> [Task to complete] Scan the listing and work out how many lines contain the word "August". Nothing but the number should be given.

> [Material provided]
+ + +
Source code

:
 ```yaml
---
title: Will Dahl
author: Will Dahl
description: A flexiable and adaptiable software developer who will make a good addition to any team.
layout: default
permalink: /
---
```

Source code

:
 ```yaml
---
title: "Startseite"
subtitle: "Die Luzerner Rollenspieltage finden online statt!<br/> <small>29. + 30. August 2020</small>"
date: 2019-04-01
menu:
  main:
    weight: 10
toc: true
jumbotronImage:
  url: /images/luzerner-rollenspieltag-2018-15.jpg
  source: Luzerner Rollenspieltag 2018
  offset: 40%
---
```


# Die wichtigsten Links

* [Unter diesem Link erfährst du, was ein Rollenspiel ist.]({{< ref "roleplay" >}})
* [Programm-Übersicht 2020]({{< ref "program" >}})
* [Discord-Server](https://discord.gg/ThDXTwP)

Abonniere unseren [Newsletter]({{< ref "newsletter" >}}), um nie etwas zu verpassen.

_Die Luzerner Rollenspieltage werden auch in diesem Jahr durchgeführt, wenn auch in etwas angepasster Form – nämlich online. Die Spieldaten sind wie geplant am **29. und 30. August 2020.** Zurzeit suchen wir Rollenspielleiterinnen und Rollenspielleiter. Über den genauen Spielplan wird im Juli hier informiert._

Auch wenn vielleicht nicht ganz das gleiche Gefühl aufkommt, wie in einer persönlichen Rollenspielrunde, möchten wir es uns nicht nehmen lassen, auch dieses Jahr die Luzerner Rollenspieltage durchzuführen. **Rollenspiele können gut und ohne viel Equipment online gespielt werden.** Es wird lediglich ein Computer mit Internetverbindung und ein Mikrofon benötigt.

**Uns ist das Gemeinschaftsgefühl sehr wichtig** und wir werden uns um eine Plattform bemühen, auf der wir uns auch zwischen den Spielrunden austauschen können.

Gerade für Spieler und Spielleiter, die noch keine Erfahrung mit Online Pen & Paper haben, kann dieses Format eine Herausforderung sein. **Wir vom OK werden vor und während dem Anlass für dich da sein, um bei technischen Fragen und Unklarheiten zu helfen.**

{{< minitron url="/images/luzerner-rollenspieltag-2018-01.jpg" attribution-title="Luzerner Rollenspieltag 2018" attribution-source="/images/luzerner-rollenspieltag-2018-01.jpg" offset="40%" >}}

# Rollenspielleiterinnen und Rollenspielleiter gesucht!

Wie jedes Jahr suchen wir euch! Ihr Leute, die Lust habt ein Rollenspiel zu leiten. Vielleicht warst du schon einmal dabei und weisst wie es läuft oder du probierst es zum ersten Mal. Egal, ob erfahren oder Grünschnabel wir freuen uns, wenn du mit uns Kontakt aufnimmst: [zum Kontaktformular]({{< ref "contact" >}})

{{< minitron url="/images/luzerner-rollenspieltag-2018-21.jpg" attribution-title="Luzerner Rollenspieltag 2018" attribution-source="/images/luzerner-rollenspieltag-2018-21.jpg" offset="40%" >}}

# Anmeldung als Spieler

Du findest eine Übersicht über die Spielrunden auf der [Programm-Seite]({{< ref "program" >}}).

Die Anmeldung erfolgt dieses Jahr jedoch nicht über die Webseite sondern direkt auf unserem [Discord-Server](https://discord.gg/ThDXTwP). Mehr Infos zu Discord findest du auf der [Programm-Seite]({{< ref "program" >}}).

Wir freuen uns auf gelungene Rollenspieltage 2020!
+ + +
> [Task result] 2